Deputy County Executive Jon Schneider said Bellone has a strong record, cutting the county payroll by 1,100 positions, saving $100 million a year; winning voter approval for merging the treasurer's and comptroller's offices; and closing the county nursing home.

"It shows Bellone has got Suffolk heading in the right direction," Schneider said. Politically, Bellone also is formidable with $936,000 in the bank and strong police union backing.

Topping any GOP list, experts say, are state Sen. John Flanagan (R-East Northport) and Brookhaven Supervisor Edward P. Romaine.

Flanagan is a proven vote-getter in a district spanning Huntington, Smithtown and Brookhaven. But Flanagan, who passed on the 2011 county executive race, is key to the new GOP Senate majority to be headed by state Sen. Dean Skelos (R-Rockville Centre).

Flanagan did not return calls last week, but one high-level Republican source said the lawmaker is "seriously considering" a run. "He has statewide aspirations and it's better to jump off from a county than just a Senate district," the source said. "And you never know what can happen in 2016," alluding to the possible fate of a GOP Senate majority in a presidential year with higher Democratic turnouts.

Flanagan would not have to give up his seat to run, and if he wins, GOP officials say Assemb. Michael Fitzpatrick (R-St. James) could keep the seat in GOP hands.

Romaine, head of Suffolk's largest town, is well-versed as a former county lawmaker and unafraid of battles. But, he says, "I have no interest in the race and I'm not contemplating running for county executive."

That's because Romaine would have to gamble on winning because the supervisor's job is also up next year. In the strange alchemy of Brookhaven GOP politics, party officials prefer to keep a firm hold on the town and its 1,000 jobs -- rather than share patronage jobs with nine other GOP town committees if Romaine became county executive.

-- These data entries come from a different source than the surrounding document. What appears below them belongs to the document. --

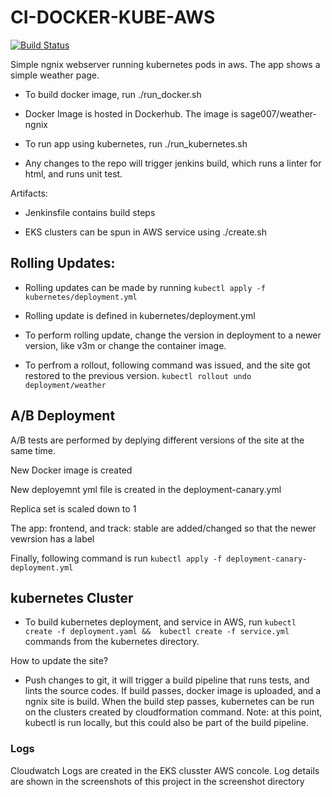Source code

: # CI-DOCKER-KUBE-AWS

[![Build Status](http://ec2-18-219-86-226.us-east-2.compute.amazonaws.com:8080/buildStatus/icon?job=Weather-app)](http://ec2-18-219-86-226.us-east-2.compute.amazonaws.com:8080/job/Weather-app/)

Simple ngnix webserver running kubernetes pods in aws. The app shows a simple weather page.

 * To build docker image, run ./run_docker.sh

 * Docker Image is hosted in Dockerhub. The image is sage007/weather-ngnix 
 

 * To run app using kubernetes, run ./run_kubernetes.sh

 * Any changes to the repo will trigger jenkins build, which runs a linter for html, and runs unit test.

Artifacts:
 * Jenkinsfile contains build steps
 
 * EKS clusters can be spun in  AWS service using ./create.sh
 
## Rolling Updates:
 
 * Rolling updates can be made by running  `kubectl apply -f kubernetes/deployment.yml`
 
 * Rolling update is defined in kubernetes/deployment.yml
 
 * To perform rolling update, change the version in deployment to a newer version, like v3m or change the container image.
 
 * To perfrom a rollout, following command was issued, and the site got restored to the previous version. `kubectl rollout undo deployment/weather`
 
 
 ## A/B Deployment

A/B tests are performed by deplying different versions of the site at the same time.

New Docker image is created

New deployemnt yml file is created in the deployment-canary.yml

Replica set is scaled down to 1

The app: frontend, and track: stable are added/changed so that the newer vewrsion has a label

Finally, following command is run `kubectl apply -f deployment-canary-deployment.yml`
 
 
## kubernetes Cluster

 
 * To build kubernetes deployment, and service in AWS, run `kubectl create -f deployment.yaml && 
kubectl create -f service.yml` commands from the kubernetes directory. 

 How to update the site?
 
 * Push changes to git, it will trigger a  build pipeline that runs tests, and lints the source codes. If build passes, docker image is uploaded, and a ngnix site is build. When the build step passes, kubernetes can be run on the clusters created by cloudformation command. Note: at this point, kubectl is run locally, but this could also be part of the build pipeline.  
 
 ### Logs
 Cloudwatch Logs are created in the EKS clusster AWS concole. Log details are shown in the screenshots of this project in the screenshot directory
 

 
 
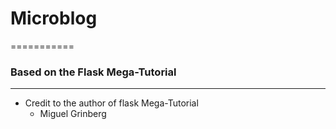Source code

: # Microblog
===========

### Based on the Flask Mega-Tutorial
______

* Credit to the author of flask Mega-Tutorial
    * Miguel Grinberg
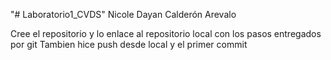 "# Laboratorio1_CVDS" 
Nicole Dayan Calderón Arevalo

Cree el repositorio y lo enlace al repositorio local con los pasos entregados por git
Tambien hice push desde local y el primer commit
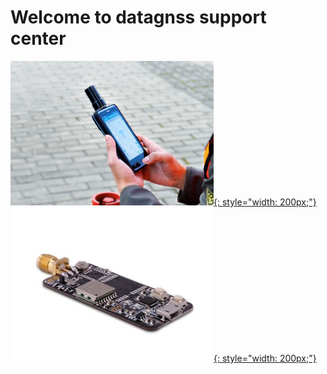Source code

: # Welcome to datagnss support center

 [![](images/d303.png){: style="width: 200px;"} ](/d303-docs/index.md)
 [![](images/rtk-board.png){: style="width: 200px;"} ](/rtk-board/index.md)
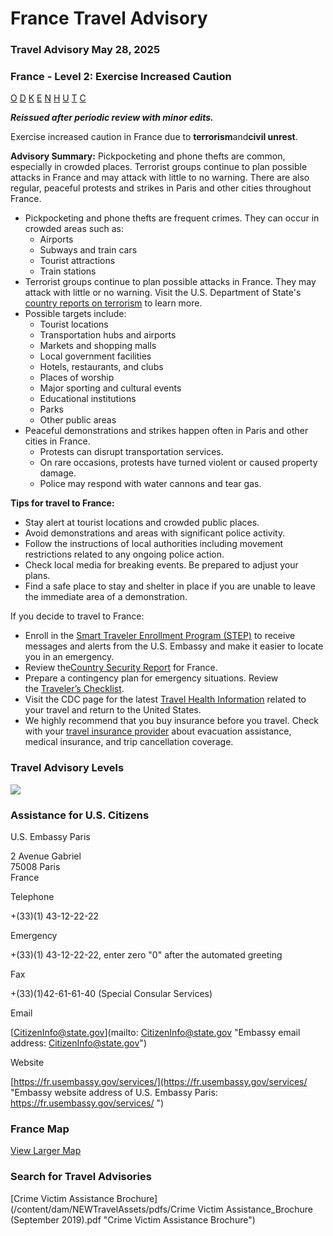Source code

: # France Travel Advisory

### Travel Advisory May 28, 2025

### France - Level 2: Exercise Increased Caution

[O](javascript:void(0); "Tool Tip: Other")
[D](javascript:void(0); "Tool Tip: Wrongful Detention")
[K](javascript:void(0); "Tool Tip: Kidnap and Hostage")
[E](javascript:void(0); "Tool Tip: Event")
[N](javascript:void(0); "Tool Tip: Disaster")
[H](javascript:void(0); "Tool Tip: Health")
[U](javascript:void(0); "Tool Tip: Civil Unrest")
[T](javascript:void(0); "Tool Tip: Terrorism")
[C](javascript:void(0); "Tool Tip: Crimes")

***Reissued after periodic review with minor edits.***

Exercise increased caution in France due to **terrorism**and**civil unrest**.

**Advisory Summary:** Pickpocketing and phone thefts are common, especially in crowded places. Terrorist groups continue to plan possible attacks in France and may attack with little to no warning. There are also regular, peaceful protests and strikes in Paris and other cities throughout France.

* Pickpocketing and phone thefts are frequent crimes. They can occur in crowded areas such as:
  + Airports
  + Subways and train cars
  + Tourist attractions
  + Train stations
* Terrorist groups continue to plan possible attacks in France. They may attack with little or no warning. Visit the U.S. Department of State's [country reports on terrorism](https://www.state.gov/country-reports-on-terrorism/) to learn more.
* Possible targets include:
  + Tourist locations
  + Transportation hubs and airports
  + Markets and shopping malls
  + Local government facilities
  + Hotels, restaurants, and clubs
  + Places of worship
  + Major sporting and cultural events
  + Educational institutions
  + Parks
  + Other public areas
* Peaceful demonstrations and strikes happen often in Paris and other cities in France.
  + Protests can disrupt transportation services.
  + On rare occasions, protests have turned violent or caused property damage.
  + Police may respond with water cannons and tear gas.

**Tips for travel to France:**

* Stay alert at tourist locations and crowded public places.
* Avoid demonstrations and areas with significant police activity.
* Follow the instructions of local authorities including movement restrictions related to any ongoing police action.
* Check local media for breaking events. Be prepared to adjust your plans.
* Find a safe place to stay and shelter in place if you are unable to leave the immediate area of a demonstration.

If you decide to travel to France:

* Enroll in the [Smart Traveler Enrollment Program (STEP)](https://mytravel.state.gov/s/step) to receive messages and alerts from the U.S. Embassy and make it easier to locate you in an emergency.
* Review the[Country Security Report](https://www.osac.gov/Content/Report/bbf8f3d6-90d3-4487-94f1-1d024a34e599) for France.
* Prepare a contingency plan for emergency situations. Review the [Traveler’s Checklist](https://travel.state.gov/content/travel/en/international-travel/before-you-go/travelers-checklist.html).
* Visit the CDC page for the latest [Travel Health Information](https://wwwnc.cdc.gov/travel/destinations/traveler/none/france?s_cid=ncezid-dgmq-travel-single-001) related to your travel and return to the United States.
* We highly recommend that you buy insurance before you travel. Check with your [travel insurance provider](https://travel.state.gov/content/travel/en/international-travel/before-you-go/your-health-abroad/Insurance_Coverage_Overseas.html) about evacuation assistance, medical insurance, and trip cancellation coverage.

### Travel Advisory Levels

[![](/content/dam/NEWTravelAssets/images/travel-levelv2.svg)](/content/travel/en/international-travel/before-you-go/about-our-new-products.html "Travel Advisory Levels")

### Assistance for U.S. Citizens

U.S. Embassy Paris

2 Avenue Gabriel  
75008 Paris  
France

Telephone

+(33)(1) 43-12-22-22

Emergency

+(33)(1) 43-12-22-22, enter zero "0" after the automated greeting

Fax

+(33)(1)42-61-61-40 (Special Consular Services)

Email

[CitizenInfo@state.gov](mailto: CitizenInfo@state.gov "Embassy email address: CitizenInfo@state.gov")

Website

[https://fr.usembassy.gov/services/](https://fr.usembassy.gov/services/ "Embassy website address of U.S. Embassy Paris: https://fr.usembassy.gov/services/ ")

### France Map

[View Larger Map](https://travelmaps.state.gov/TSGMap/?extent=-10.162755887,42.64269327,11.11433333,50.31053144 "Map of France")



### Search for Travel Advisories

[Crime Victim Assistance Brochure](/content/dam/NEWTravelAssets/pdfs/Crime Victim Assistance_Brochure (September 2019).pdf "Crime Victim Assistance Brochure")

A second tier of contenders includes Fitzpatrick, Albany's most conservative lawmaker, who like Kennedy wins by large margins in his Smithtown base. More important, Fitzpatrick can run without risking his Assembly seat. Others cite two-term Islip Town Board member Trish Bergin Weichbrodt, a former TV newswoman. Treasurer Angie Carpenter, Bellone's GOP opponent in 2011, said Bergin would bring that "unique women's perspective" to the contest.Paul Sabatino, former chief deputy county executive, said Republicans should not waste their momentum, and that this election proved money is not decisive.

"Republicans have been losing county races for so long -- especially with all the cross-endorsements -- they have forgotten what it's like to run competitive [countywide] races," Sabatino said. "But when the big mo kicks in, all the sunshine patriots come out . . . and join the parade."